Instructions for the task
Look through the listing and report every line that has "registros" in it.

Dataset extract
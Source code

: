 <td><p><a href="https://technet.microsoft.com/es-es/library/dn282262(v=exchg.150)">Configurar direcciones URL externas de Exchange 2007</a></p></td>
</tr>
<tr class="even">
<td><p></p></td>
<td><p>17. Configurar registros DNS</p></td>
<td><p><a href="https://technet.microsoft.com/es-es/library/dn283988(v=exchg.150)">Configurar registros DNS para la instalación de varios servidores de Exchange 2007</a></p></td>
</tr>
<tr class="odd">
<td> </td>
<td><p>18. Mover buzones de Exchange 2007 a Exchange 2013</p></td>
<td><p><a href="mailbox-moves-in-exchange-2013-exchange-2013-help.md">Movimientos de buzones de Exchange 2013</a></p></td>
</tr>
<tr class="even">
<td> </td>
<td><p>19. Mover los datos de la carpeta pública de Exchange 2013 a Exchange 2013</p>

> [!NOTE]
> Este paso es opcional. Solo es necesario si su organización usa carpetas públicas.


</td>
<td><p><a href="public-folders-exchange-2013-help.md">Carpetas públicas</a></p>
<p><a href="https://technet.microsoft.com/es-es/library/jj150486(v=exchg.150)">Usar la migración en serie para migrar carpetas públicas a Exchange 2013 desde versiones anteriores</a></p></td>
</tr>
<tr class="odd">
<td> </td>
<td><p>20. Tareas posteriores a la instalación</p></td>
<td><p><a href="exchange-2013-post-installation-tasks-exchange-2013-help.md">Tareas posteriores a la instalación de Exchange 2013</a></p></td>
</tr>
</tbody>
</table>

...

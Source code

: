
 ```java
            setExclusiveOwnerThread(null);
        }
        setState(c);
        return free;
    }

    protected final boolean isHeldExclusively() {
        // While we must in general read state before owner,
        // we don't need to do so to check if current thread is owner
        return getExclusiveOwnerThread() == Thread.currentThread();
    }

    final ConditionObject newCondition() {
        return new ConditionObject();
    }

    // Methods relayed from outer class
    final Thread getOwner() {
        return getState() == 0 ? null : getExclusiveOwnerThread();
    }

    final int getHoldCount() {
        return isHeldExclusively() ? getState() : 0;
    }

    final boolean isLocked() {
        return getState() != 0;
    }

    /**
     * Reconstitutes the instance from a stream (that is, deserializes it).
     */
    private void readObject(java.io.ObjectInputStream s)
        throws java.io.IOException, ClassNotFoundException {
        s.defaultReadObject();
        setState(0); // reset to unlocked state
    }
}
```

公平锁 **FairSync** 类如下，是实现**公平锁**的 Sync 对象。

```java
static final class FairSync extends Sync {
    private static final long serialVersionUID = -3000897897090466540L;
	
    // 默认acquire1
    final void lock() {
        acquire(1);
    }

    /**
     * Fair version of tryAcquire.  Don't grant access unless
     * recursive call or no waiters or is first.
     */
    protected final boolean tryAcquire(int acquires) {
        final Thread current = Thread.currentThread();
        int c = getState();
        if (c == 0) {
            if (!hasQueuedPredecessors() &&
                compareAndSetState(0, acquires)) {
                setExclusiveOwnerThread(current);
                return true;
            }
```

Reply to the exercise
<td><p>17. Configurar registros DNS</p></td>
<td><p><a href="https://technet.microsoft.com/es-es/library/dn283988(v=exchg.150)">Configurar registros DNS para la instalación de varios servidores de Exchange 2007</a></p></td>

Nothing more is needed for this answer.